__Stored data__
= = = = = = =

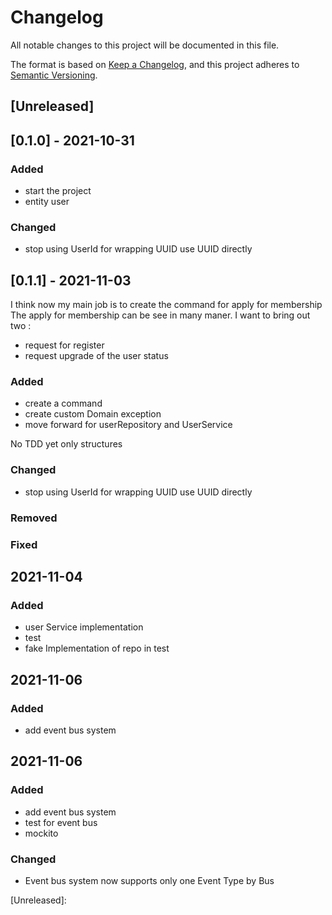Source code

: # Changelog
All notable changes to this project will be documented in this file.

The format is based on [Keep a Changelog](https://keepachangelog.com/en/1.0.0/),
and this project adheres to [Semantic Versioning](https://semver.org/spec/v2.0.0.html).

## [Unreleased]

## [0.1.0] - 2021-10-31
### Added
- start the project
- entity user

### Changed
- stop using UserId for wrapping UUID use UUID directly

## [0.1.1] - 2021-11-03
I think now my main job is to create the command for apply for membership
The apply for membership can be see in many maner. I want to bring out two :
- request for register
- request upgrade of the user status

### Added
- create a command
- create custom Domain exception
- move forward for userRepository and UserService

No TDD yet only structures

### Changed
- stop using UserId for wrapping UUID use UUID directly

### Removed

### Fixed

## 2021-11-04

### Added
- user Service implementation
- test
- fake Implementation of repo in test

## 2021-11-06

### Added
- add event bus system

## 2021-11-06

### Added
- add event bus system
- test for event bus
- mockito

### Changed
- Event bus system now supports only one Event Type by Bus

[Unreleased]: 
<!--
TODO
Lien github pour comparer tous les commit sur ce fichier depuis le tag
 -->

= = = = = = =

__Task details__
Give the entries again without a single change, but with no pictures.

__Solution to the problem__
Source code

: # Changelog
All notable changes to this project will be documented in this file.

The format is based on [Keep a Changelog](https://keepachangelog.com/en/1.0.0/),
and this project adheres to [Semantic Versioning](https://semver.org/spec/v2.0.0.html).

## [Unreleased]

## [0.1.0] - 2021-10-31
### Added
- start the project
- entity user

### Changed
- stop using UserId for wrapping UUID use UUID directly

## [0.1.1] - 2021-11-03
I think now my main job is to create the command for apply for membership
The apply for membership can be see in many maner. I want to bring out two :
- request for register
- request upgrade of the user status

### Added
- create a command
- create custom Domain exception
- move forward for userRepository and UserService

No TDD yet only structures

### Changed
- stop using UserId for wrapping UUID use UUID directly

### Removed

### Fixed

## 2021-11-04

### Added
- user Service implementation
- test
- fake Implementation of repo in test

## 2021-11-06

### Added
- add event bus system

## 2021-11-06

### Added
- add event bus system
- test for event bus
- mockito

### Changed
- Event bus system now supports only one Event Type by Bus

[Unreleased]: 
<!--
TODO
Lien github pour comparer tous les commit sur ce fichier depuis le tag
 -->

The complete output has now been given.